ByteDance is broadening its AI chip supply chain in China, talking with Shanghai-based Iluvatar CoreX for inference GPUs and also weighing chips from Baidu’s Kunlunxin unit. The move underlines a simple reality: for Chinese tech firms, Nvidia is still useful, but it is no longer the only serious option for running AI workloads at scale.

That shift matters because inference, not just training, is where a lot of the daily AI compute bill lives.

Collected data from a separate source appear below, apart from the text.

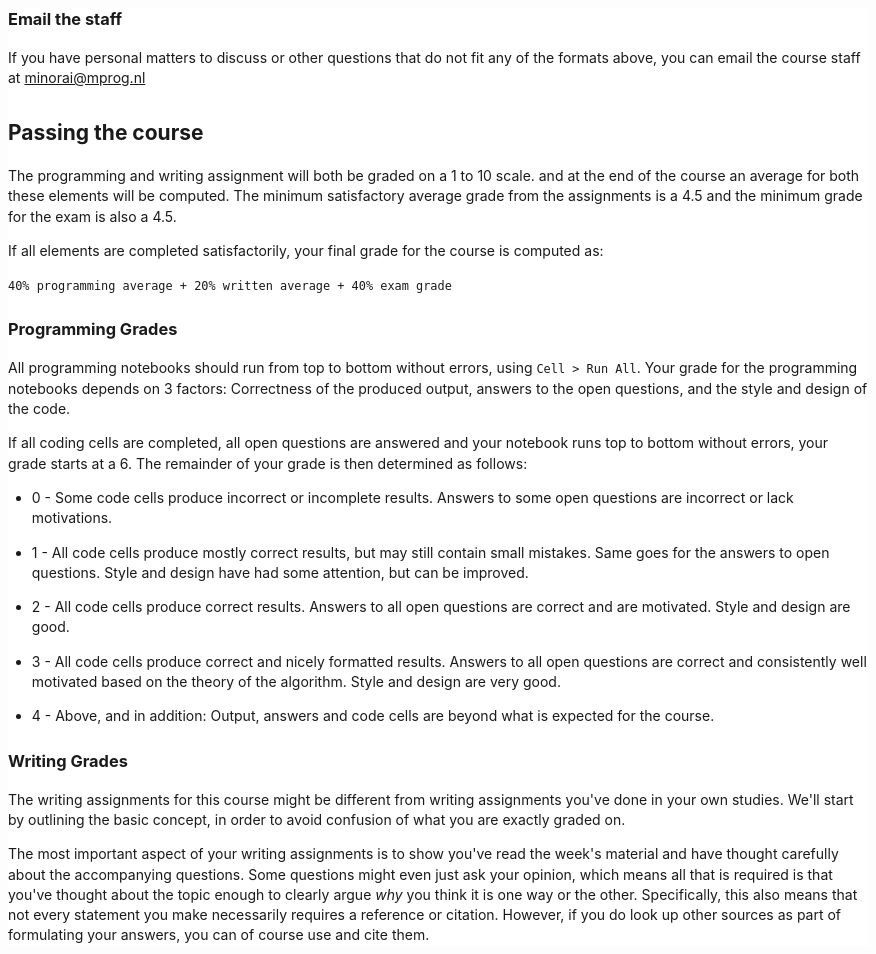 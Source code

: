 ### Email the staff

If you have personal matters to discuss or other questions that do not fit any
of the formats above, you can email the course staff at <minorai@mprog.nl>

## Passing the course

The programming and writing assignment will both be graded on a 1 to 10 scale.
and at the end of the course an average for both these elements will be
computed. The minimum satisfactory average grade from the assignments is a
4.5 and the minimum grade for the exam is also a 4.5.

If all elements are completed satisfactorily, your final grade for the course is computed as:

    40% programming average + 20% written average + 40% exam grade

### Programming Grades

All programming notebooks should run from top to bottom without errors, using
`Cell > Run All`. Your grade for the programming notebooks depends on 3
factors: Correctness of the produced output, answers to the open questions, and
the style and design of the code.

If all coding cells are completed, all open questions are answered and your
notebook runs top to bottom without errors, your grade starts at a 6. The
remainder of your grade is then determined as follows:

* 0 - Some code cells produce incorrect or incomplete results. Answers to some open questions are incorrect or lack motivations.

* 1 - All code cells produce mostly correct results, but may still contain small mistakes. Same goes for the answers to open questions. Style and design have had some attention, but can be improved.

* 2 - All code cells produce correct results. Answers to all open questions are correct and are motivated. Style and design are good.

* 3 - All code cells produce correct and nicely formatted results. Answers to all open questions are correct and consistently well motivated based on the theory of the algorithm. Style and design are very good.

* 4 - Above, and in addition: Output, answers and code cells are beyond what is expected for the course.

### Writing Grades

The writing assignments for this course might be different from writing
assignments you've done in your own studies. We'll start by outlining the
basic concept, in order to avoid confusion of what you are exactly graded on.

The most important aspect of your writing assignments is to show you've read
the week's material and have thought carefully about the accompanying
questions. Some questions might even just ask your opinion, which means all
that is required is that you've thought about the topic enough to clearly argue
*why* you think it is one way or the other. Specifically, this also means that
not every statement you make necessarily requires a reference or citation.
However, if you do look up other sources as part of formulating your answers,
you can of course use and cite them.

As US export limits squeeze access to foreign accelerators, Chinese buyers are filling the gap with domestic vendors that are increasingly good enough for production use – and often easier to source, which is a nice bonus when geopolitics is doing its usual thing.

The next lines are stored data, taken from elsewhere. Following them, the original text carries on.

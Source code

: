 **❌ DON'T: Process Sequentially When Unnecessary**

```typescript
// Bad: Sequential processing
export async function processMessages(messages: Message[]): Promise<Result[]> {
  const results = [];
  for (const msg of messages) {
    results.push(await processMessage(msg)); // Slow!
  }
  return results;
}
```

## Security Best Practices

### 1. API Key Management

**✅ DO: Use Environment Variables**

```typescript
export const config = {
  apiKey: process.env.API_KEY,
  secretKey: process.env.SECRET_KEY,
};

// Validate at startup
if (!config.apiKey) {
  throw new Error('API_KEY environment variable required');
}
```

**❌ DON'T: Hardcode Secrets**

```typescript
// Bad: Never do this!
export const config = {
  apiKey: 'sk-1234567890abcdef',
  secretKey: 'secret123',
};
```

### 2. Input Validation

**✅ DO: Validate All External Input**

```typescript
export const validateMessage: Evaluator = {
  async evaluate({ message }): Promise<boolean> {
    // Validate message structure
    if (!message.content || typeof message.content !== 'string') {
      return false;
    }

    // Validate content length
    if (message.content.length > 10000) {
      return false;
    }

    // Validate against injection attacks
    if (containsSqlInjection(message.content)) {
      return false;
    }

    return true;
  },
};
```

ByteDance adds more domestic chip suppliers

If the talks result in purchases, Iluvatar CoreX would become ByteDance’s third major local GPU supplier, alongside Huawei and Cambricon. That is a clear sign that Chinese cloud and internet companies are building redundancy into their AI stacks rather than betting on a single hardware source.

Baidu’s Kunlunxin chips are already used in Tencent’s infrastructure, which suggests the local ecosystem is no longer a collection of experimental side projects. It is becoming a practical procurement market, with one vendor’s customer today potentially being a rival’s tomorrow.

Chinese AI accelerators take a bigger share

Chinese AI chip makers now account for about 41% of the country’s server accelerator market, cutting into Nvidia’s share in one of its most important regions. That is a meaningful number, especially in a market where Nvidia once looked close to untouchable.

  • ByteDance is reportedly in talks with Iluvatar CoreX for inference GPUs
  • Baidu’s Kunlunxin chips are also under consideration
  • ByteDance already relies on Huawei and Cambricon for AI chips
  • Chinese suppliers hold about 41% of the server accelerator market in China

The bigger picture is not that Nvidia has been pushed out overnight. It’s that China’s largest tech companies are being nudged – by policy, supply risk, and plain old necessity – toward a homegrown stack. The next question is whether domestic chips can keep improving fast enough to handle heavier AI workloads, or whether the local market settles into a two-tier system: good-enough inference hardware at home, premium compute from abroad wherever it can still be bought.